Pela forma, além de planos escuros comuns àquele tipo de cinema (e que se relaciona com o expressionismo alemão e com as fotografias de muitos filmes de Ingmar Bergman e Andrei Tarkovski), o filme tem como peculiaridade um recurso usado um ano antes por Chris Marker em La Jetée [em português A pista ou A plataforma]: a montagem como de fotonovela. Em A pista, Marker filma muito pouco, a grande extensão do filme é feita somente de fotos com narração em cima. Imamura se vale desse recurso, mas o utiliza só em momentos oportunos, em geral em cenas que representam passagens de tempo. Marca, além disso, os momentos catárticos (momentos antes de a cena ter seu ápice, resolvendo determinado problema ou sinalizando um desfecho momentâneo). Isso dá um caráter de mobilidade impressionante ao filme já que motiva o telespectador a imaginar tal desfecho. Outra coisa: ao fazer isso, o diretor não se acomoda e indica uma não resolução do problema, mostrando que os problemas da vida real também seguem lá, sem reparo.

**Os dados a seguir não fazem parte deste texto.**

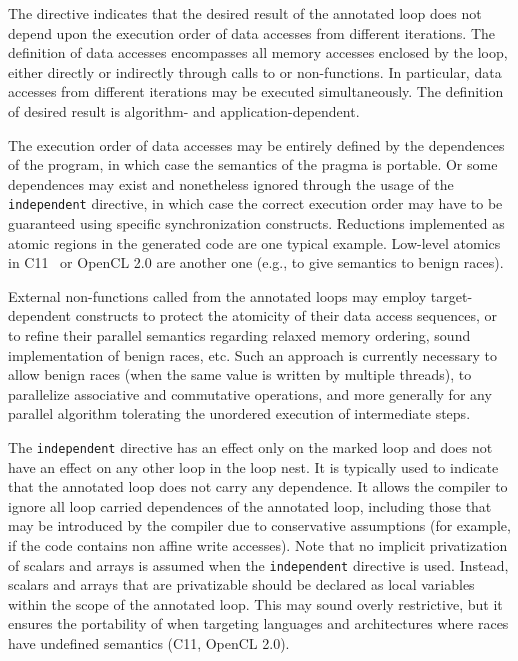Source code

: 
The directive indicates that the desired result of the annotated
loop does not depend upon the execution order of data accesses
from different iterations.  The definition of data accesses
encompasses all memory accesses enclosed by the loop, either directly
or indirectly through calls to \pencil or non-\pencil functions. In
particular, data accesses from different iterations may be executed
simultaneously. The definition of desired result is algorithm- and
application-dependent.

The execution order of data accesses may be entirely defined by
the dependences of the \pencil program, in which case the semantics of
the pragma is portable. Or some dependences may exist and nonetheless
ignored through the usage of the \lstinline!independent! directive,
in which case the correct execution order may have to be guaranteed
using specific synchronization constructs.
Reductions implemented as atomic regions in the generated code are one
typical example. Low-level atomics in C11~\cite{c11} or OpenCL 2.0 are another one
(e.g., to give semantics to benign races).

External non-\pencil functions called from the annotated loops
may employ target-dependent constructs to protect the atomicity of
their data access sequences, or to refine their parallel semantics
regarding relaxed memory ordering, sound implementation of benign
races, etc.
Such an approach is
currently necessary to allow benign races (when the same value is
written by multiple threads), to parallelize associative and commutative
operations, and more generally for any parallel algorithm tolerating
the unordered execution of intermediate steps.

The \lstinline!independent! directive has an effect only on the marked loop
and does not have an effect on any other loop in the loop nest.
It is typically used to indicate
that the annotated loop does not carry any dependence.  It allows the
compiler to ignore all loop carried dependences of the annotated loop,
including those that may be introduced by the compiler due to
conservative assumptions (for example, if the code contains non affine
write accesses).
Note that no implicit privatization of scalars and arrays is assumed when
the \lstinline!independent! directive is used.  Instead, scalars and
arrays that are privatizable should be declared as local variables
within the scope of the annotated loop.
This may sound overly restrictive, but it ensures the portability of
\pencil when targeting languages and architectures where races have
undefined semantics (C11, OpenCL 2.0).

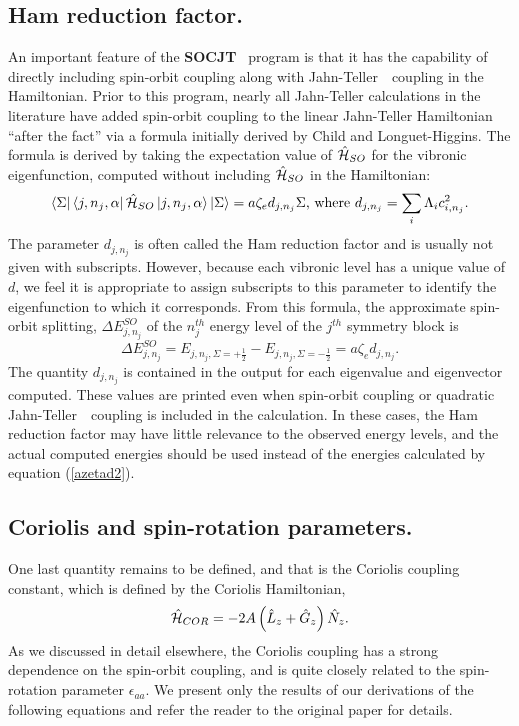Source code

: \documentclass{article}
\newcommand{\JT}{Jahn-Teller\ }
\newcommand{\socjt}{{\bf SOCJT }}
\begin{document}
\subsection{Ham reduction factor.} An important feature of the \socjt\
program is that it has the 
capability of directly including spin-orbit coupling along with \JT\
coupling in the Hamiltonian. Prior to this program, nearly all
Jahn-Teller calculations in the literature have added spin-orbit 
coupling to the linear Jahn-Teller Hamiltonian ``after the fact'' via a
formula initially derived by Child and Longuet-Higgins.\cite{jttheory9} The
formula is derived by taking the expectation value of $\hat{\cal H}_{SO}$ 
for the vibronic eigenfunction, computed without including $\hat{\cal H}_{SO}$
in the Hamiltonian: 
\begin{equation}
\left\langle \Sigma \right|
\left\langle j,n_{j},\alpha \right| \hat{\cal H}_{SO}
\left| j,n_{j},\alpha \right\rangle \left| \Sigma \right\rangle
=a\zeta _{e}d_{j,n_{j}}\Sigma \text{, where
  }d_{j,n_{j}}=\sum_i\Lambda 
_ic_{i,n_{j}}^{2}.  \label{ham parm definition}
\end{equation}
The parameter $d_{j,n_{j}}$ is often called the Ham reduction factor and is usually
not given with subscripts. However, because each
vibronic level has a unique value of $d$, we feel it is appropriate to
assign subscripts to this parameter to identify the eigenfunction to which
it corresponds. From this formula, the approximate spin-orbit
splitting, $\Delta E_{j,n_j}^{SO}$ of the $n_{j}^{th}$ energy level of
the $j^{th}$ symmetry block is  
\begin{equation}
\Delta E_{j,n_{j}}^{SO}= E_{j,n_j,\Sigma = +\frac12 } - 
E_{j,n_j,\Sigma = -\frac12 } = a\zeta _{e}d_{j,n_{j}}.  \label{azetad2}
\end{equation}
The quantity $d_{j,n_{j}}$ is contained in the output for each
eigenvalue and eigenvector computed. These values are printed even
when spin-orbit coupling or quadratic \JT\ coupling is included in the
calculation. In these cases, the Ham reduction factor may have little
relevance to the observed energy levels, and the actual computed
energies should be used instead of the energies calculated by equation
(\ref{azetad2}). 

\subsection{Coriolis and spin-rotation parameters.} 
One last quantity remains to be defined, and that is the Coriolis
coupling constant, which is defined by the Coriolis Hamiltonian,
\begin{equation}
\hat{\cal H}_{COR} = -2A \left( \hat{L}_z + \hat{G}_z \right)
\hat{N}_z .
\label{HCOR}
\end{equation}
As we discussed in detail elsewhere,\cite{tab4,tab11} the Coriolis
coupling has a strong dependence on the spin-orbit coupling, and is
quite closely related to the spin-rotation parameter $\epsilon
_{aa}$. We present only the results of our derivations of the
following equations and refer the reader to the original
paper\cite{tab4} for details. 
\end{document}
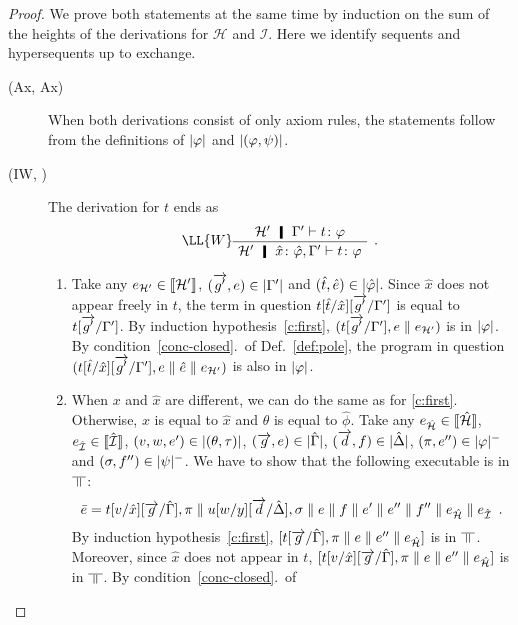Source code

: \begin{proof}
 We prove both statements at the same time by induction on the sum of
 the heights of the derivations for $\mathcal H$ and $\mathcal I$.  Here
 we identify sequents and hypersequents up to exchange.
  \begin{description}
  \item[(Ax, Ax)] When both derivations consist of only axiom rules,
       the statements follow from the definitions of $|{\varphi}|$ and
       $|{(\varphi,\psi)}|$.
   \item[(IW, \textminus)]
	The derivation for $t$ ends as
	\[
	 \aseq{\hyp'\G'}{\tj{t}{\phi}}
	\LL{W}
	\useq{\hyp'\tj{\hat{x}}{\hat{\phi}}, \G'}{\tj{t}{\phi}}
	\DisplayProof\enspace.
	\]
	\begin{enumerate}[label=\textit{(\arabic{*})}]
	 \item Take any
	       $e_{\mathcal{H'}}\in \llbracket{\mathcal{H'}}\rrbracket$,
	       $(\overrightarrow{g'}, e)\in|{\Gamma'}|$ and $(\hat t,\hat
	       e)\in|{\hat{\varphi}}|$.
	       Since $\hat x$ does not appear freely in $t$,
	       the term in question $t[\hat t/\hat x][\overrightarrow{g'}/\Gamma']$ is
	       equal to $t[\overrightarrow{g'}/\Gamma']$.
	       By induction hypothesis~\ref{c:first},
	       $(t[\overrightarrow{g'}/\Gamma'],e\parallel e_{\mathcal H'})$ is in $|{\varphi}|$.
	       By condition~\ref{conc-closed}.~of Def.~\ref{def:pole},
	       the program in question $(t[\hat t/\hat x][\overrightarrow{g'}/\Gamma'],
	       e\parallel \hat e\parallel e_{\mathcal H'})$ is also in $|{\varphi}|$.
	 \item
	       When $x$ and $\hat x$ are different, we can do the same
	      as for \ref{c:first}.
	      Otherwise, $x$ is equal to $\hat x$ and $\theta$ is equal
	      to $\hat\phi$.
	      Take any
	      $e_{\hat{\mathcal{H}}}\in \llbracket{\hat{\mathcal{H}}}\rrbracket$,
	      $e_{\hat{\mathcal{I}}}\in \llbracket{\hat{\mathcal{I}}}\rrbracket$,
	      $(v,w,e')\in|{(\theta,\tau)}|$,
	      $(\overrightarrow g,e)\in|{\hat{\Gamma}}|$,
	      $(\overrightarrow d,f)\in|{\hat{\Delta}}|$,
	      $(\pi,e'')\in|{\varphi}|^-$ and
	      $(\sigma,f'')\in|{\psi}|^-$.
	      We have to show that the following executable is in
	      $\bbot$:
	      \[
	       \bar e = t[v/\hat x][\overrightarrow{g}/\hat{\Gamma}],\pi\parallel
	      u[w/y][\overrightarrow d/\hat {\Delta}], \sigma\parallel e\parallel f\parallel e'\parallel
	      e''\parallel f''\parallel e_{\hat{\mathcal{H}}}\parallel e_{\hat{\mathcal{I}}}\enspace.
	      \]
	      By induction hypothesis~\ref{c:first},
	      $
	       [t[\overrightarrow g/\hat {\Gamma}],\pi\parallel e\parallel e''\parallel e_{\hat{\mathcal{H}}}]
	      $
	      is in $\bbot$.  Moreover, since $\hat x$ does not appear
	      in $t$,  $[t[v/\hat x][\overrightarrow g/\hat {\Gamma}],\pi\parallel e\parallel
	      e''\parallel e_{\hat{\mathcal{H}}}]$
	      is in $\bbot$.  By condition~\ref{conc-closed}.~of

\end{enumerate}
\end{description}
\end{proof}
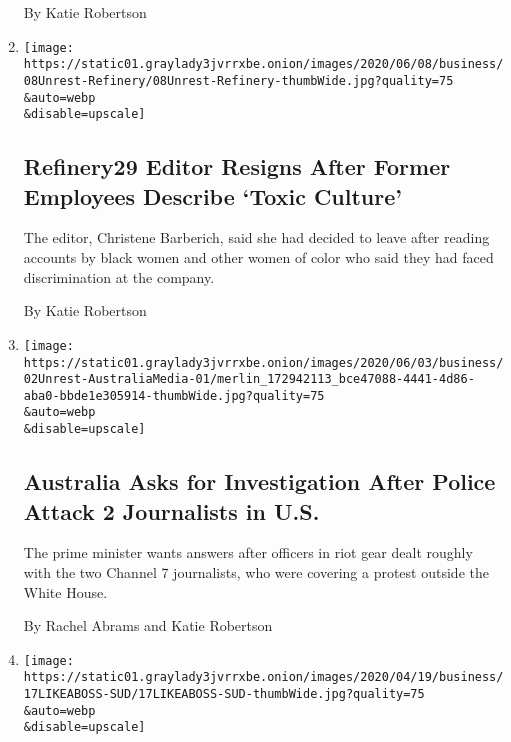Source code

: \begin{enumerate}
  By Katie Robertson
\item
  \href{/2020/06/08/business/media/refinery-29-christene-barberich.html}{}

  \texttt{[image: https://static01.graylady3jvrrxbe.onion/images/2020/06/08/business/08Unrest-Refinery/08Unrest-Refinery-thumbWide.jpg?quality=75\\\&auto=webp\\\&disable=upscale]}

  \hypertarget{refinery29-editor-resigns-after-former-employees-describe-toxic-culture}{%
  \subsection{Refinery29 Editor Resigns After Former Employees Describe
  `Toxic
  Culture'}\label{refinery29-editor-resigns-after-former-employees-describe-toxic-culture}}

  The editor, Christene Barberich, said she had decided to leave after
  reading accounts by black women and other women of color who said they
  had faced discrimination at the company.

  By Katie Robertson
\item
  \href{/2020/06/02/business/media/australia-reporters-police-protest.html}{}

  \texttt{[image: https://static01.graylady3jvrrxbe.onion/images/2020/06/03/business/02Unrest-AustraliaMedia-01/merlin\_172942113\_bce47088-4441-4d86-aba0-bbde1e305914-thumbWide.jpg?quality=75\\\&auto=webp\\\&disable=upscale]}

  \hypertarget{australia-asks-for-investigation-after-police-attack-2-journalists-in-us}{%
  \subsection{Australia Asks for Investigation After Police Attack 2
  Journalists in
  U.S.}\label{australia-asks-for-investigation-after-police-attack-2-journalists-in-us}}

  The prime minister wants answers after officers in riot gear dealt
  roughly with the two Channel 7 journalists, who were covering a
  protest outside the White House.

  By Rachel Abrams and Katie Robertson
\item
  \href{/2020/04/17/business/vimeo-anjali-sud.html}{}

  \texttt{[image: https://static01.graylady3jvrrxbe.onion/images/2020/04/19/business/17LIKEABOSS-SUD/17LIKEABOSS-SUD-thumbWide.jpg?quality=75\\\&auto=webp\\\&disable=upscale]}


\end{enumerate}
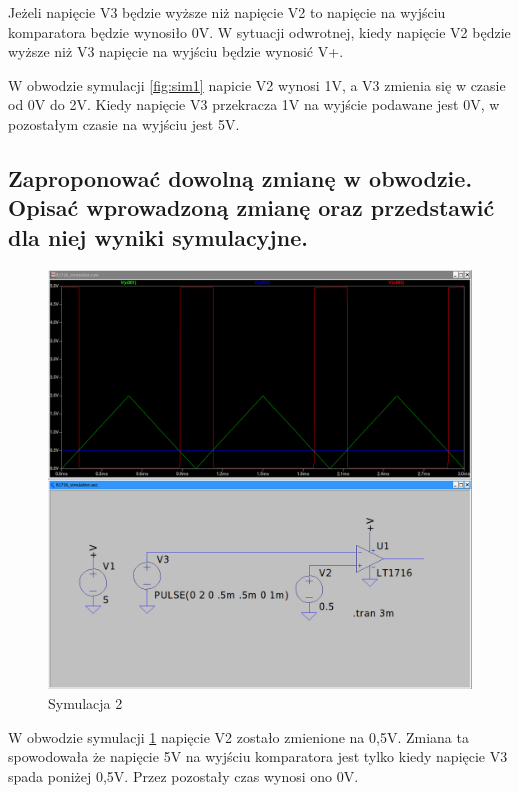 \documentclass[a4paper, 11pt]{article}
\begin{document}
Jeżeli napięcie V3 będzie wyższe niż napięcie V2 to napięcie na wyjściu komparatora będzie wynosiło 0V. W sytuacji odwrotnej, kiedy napięcie V2 będzie wyższe niż V3 napięcie na wyjściu będzie wynosić V+.


W obwodzie symulacji \ref{fig:sim1} napicie V2 wynosi 1V, a V3 zmienia się w czasie od 0V do 2V. Kiedy napięcie V3 przekracza 1V na wyjście podawane jest 0V, w pozostałym czasie na wyjściu jest 5V.


\pagebreak

\subsection{Zaproponować dowolną zmianę w obwodzie. Opisać wprowadzoną zmianę oraz przedstawić dla
	niej wyniki symulacyjne.}\label{sub:2.2} %

\begin{figure}[h]
	\centering
	\includegraphics[scale = 0.25]{images/22_simulation.png}
	\caption{Symulacja 2}
	\label{fig:sim2}
\end{figure}

W obwodzie symulacji \ref{fig:sim2} napięcie V2 zostało zmienione na 0,5V. Zmiana ta spowodowała że napięcie 5V na wyjściu komparatora jest tylko kiedy napięcie V3 spada poniżej 0,5V. Przez pozostały czas wynosi ono 0V.

\end{document}
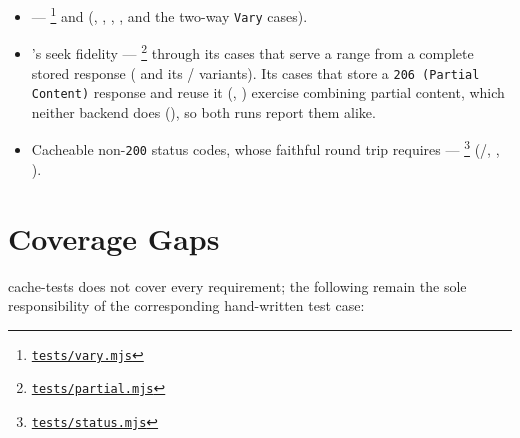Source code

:\begin{itemize}
          and  (,
          ).
    \item {} ---
          \footnote{\href{https://github.com/http-tests/cache-tests/blob/b55b8bda3dbb8c927c04e85bd8d496a8caa3e4ba/tests/vary.mjs}{\texttt{tests/vary.mjs}}}
          and  (,
          , ,
          , and the two-way \texttt{Vary} cases).
    \item {}'s seek fidelity ---
          \footnote{\href{https://github.com/http-tests/cache-tests/blob/b55b8bda3dbb8c927c04e85bd8d496a8caa3e4ba/tests/partial.mjs}{\texttt{tests/partial.mjs}}}
          through its cases that serve a range from a complete stored
          response ( and its
          / variants). Its cases that store a
          \texttt{206 (Partial Content)} response and reuse it
          (,
          ) exercise combining partial
          content, which neither backend does
          (), so both runs report them
          alike.
    \item Cacheable non-\texttt{200} status codes, whose faithful round trip
           requires ---
          \footnote{\href{https://github.com/http-tests/cache-tests/blob/b55b8bda3dbb8c927c04e85bd8d496a8caa3e4ba/tests/status.mjs}{\texttt{tests/status.mjs}}}
          (/,
          ,
          ).
\end{itemize}

\section{Coverage Gaps}

cache-tests does not cover every  requirement; the
following remain the sole responsibility of the corresponding hand-written
 test case:

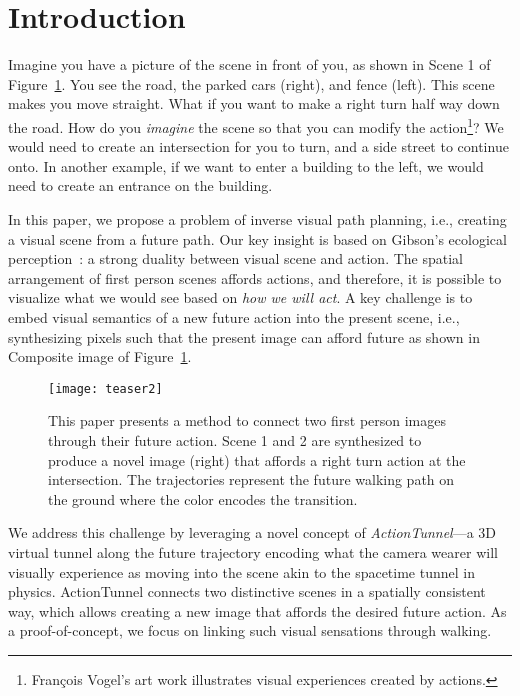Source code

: \documentclass[10pt,twocolumn,letterpaper]{article}
\begin{document}
\section{Introduction}



Imagine you have a picture of the scene in front of you, as shown in Scene 1 of Figure~\ref{Fig:teaser}. You see the road, the parked cars (right), and fence (left).  This scene makes you move straight.  What if you want to make a right turn half way down the road. How do you {\em imagine} the scene so that you can modify the action\footnote{Fran\c cois Vogel's art work illustrates visual experiences created by actions.}?  We would need to create an intersection for you to turn, and a side street to continue onto. In another example, if we want to enter a building to the left, we would need to create an entrance on the building.
 
In this paper, we propose a problem of inverse visual path planning, i.e., creating a visual scene from a future path.
Our key insight is based on Gibson's ecological perception~\cite{gibson:1979}: a strong duality between  visual scene and action. The spatial arrangement of first person scenes affords actions, and therefore, it is possible to visualize what we would see based on {\em how we will act}. A key challenge is to embed visual semantics of a new future action into the present scene, i.e., synthesizing pixels such that the present image can afford future as shown in Composite image of Figure~\ref{Fig:teaser}. 

\begin{figure}[t]
  \centering  
  \label{Fig:teaser}\texttt{[image: teaser2]}
  \caption{This paper presents a method to connect two first person images through their future action. Scene 1 and 2 are synthesized to produce a novel image (right) that affords a right turn action at the intersection. The trajectories represent the future walking path on the ground where the color encodes the transition.} 
\end{figure}

We address this challenge by leveraging a novel concept of {\em ActionTunnel}---a 3D virtual tunnel along the future trajectory encoding what the camera wearer will visually experience as moving into the scene akin to the spacetime tunnel in physics. ActionTunnel connects two distinctive scenes in a spatially consistent way, which allows creating a new image that affords the desired future action. As a proof-of-concept, we focus on linking such visual sensations through walking. 
\end{document}

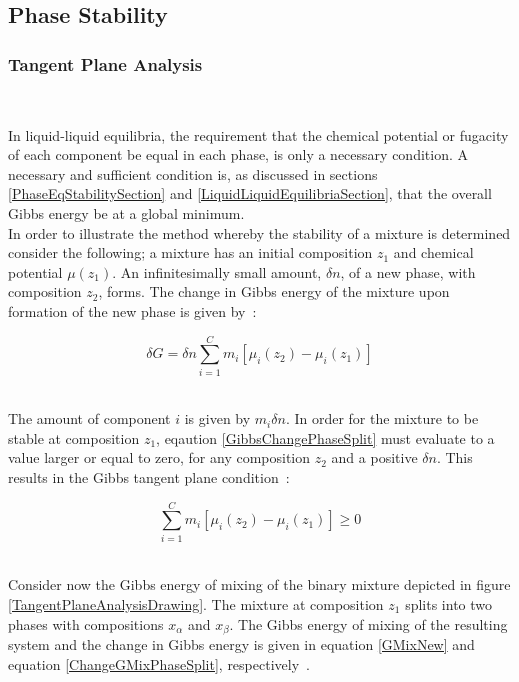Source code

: 
\subsection{Phase Stability}\label{PhaseStabilityComputationalSection}

\subsubsection{Tangent Plane Analysis}\label{TPDSection}\ 
	
In liquid-liquid equilibria, the requirement that the chemical potential or fugacity of each component be equal in each phase, is only a necessary condition. A necessary and sufficient condition is, as discussed in sections \ref{PhaseEqStabilitySection} and \ref{LiquidLiquidEquilibriaSection}, that the overall Gibbs energy be at a global minimum.\\

In order to illustrate the method whereby the stability of a mixture is determined consider the following; a mixture has an initial composition $z_{1}$  and chemical potential $\mu\left(z_{1}\right)$. An infinitesimally small amount, $\delta n$, of a new phase, with composition $z_{2}$,  forms. The change in Gibbs energy of the mixture upon formation of the new phase is given by~\cite{ThermodynamicModels}:\

\begin{equation}
\delta G = \delta n \sum_{i = 1}^{C} m_{i}\left[\mu_{i}\left(z_{2}\right) - \mu_{i}\left(z_{1}\right)\right] \label{GibbsChangePhaseSplit}
\end{equation}\

The amount of component $i$ is given by $m_{i} \delta n$. In order for the mixture to be stable at composition $z_{1}$, eqaution \ref{GibbsChangePhaseSplit} must evaluate to a value larger or equal to zero, for any composition $z_{2}$ and a positive $\delta n$. This results in the Gibbs tangent plane condition~\cite{ThermodynamicModels}:\

\begin{equation}
\sum_{i = 1}^{C} m_{i}\left[\mu_{i}\left(z_{2}\right) - \mu_{i}\left(z_{1}\right)\right] \geq 0 \label{GibbsTangentPlaneCondition}
\end{equation}\

Consider now the Gibbs energy of mixing of the binary mixture depicted in figure \ref{TangentPlaneAnalysisDrawing}. The mixture at composition $z_{1}$ splits into two phases with compositions $x_{\alpha}$ and $x_{\beta}$. The Gibbs energy of mixing of the resulting system and the change in Gibbs energy is given in equation \ref{GMixNew} and equation \ref{ChangeGMixPhaseSplit}, respectively~\cite{ThermodynamicModels, PhaseEquilCalcsEasyandHard}.\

Relembrando, os problemas dos quais o filme trata passam do incesto que a protagonista sofre desde pequena à opressão geral da sociedade capitalista representada pela prostituição.
O longa se relaciona também com o clássico livro de Franz Kafka, A Metamorfose, no qual o protagonista Gregor Samsa acorda e se vê transformado em um inseto gigante. Aqui a metáfora é também com a condição socioeconômica da personagem. O filme de Imamura coloca uma tensão a mais por se tratar de uma mulher, direcionando então a crítica também para os problemas estruturais de uma sociedade patriarcal.
Imamura e seus filmes foram um marco no cinema japonês e também mundial. Inventivo e corajoso, criou obras de grande impacto e que seguem comunicando sua crítica com força até os dias de hoje.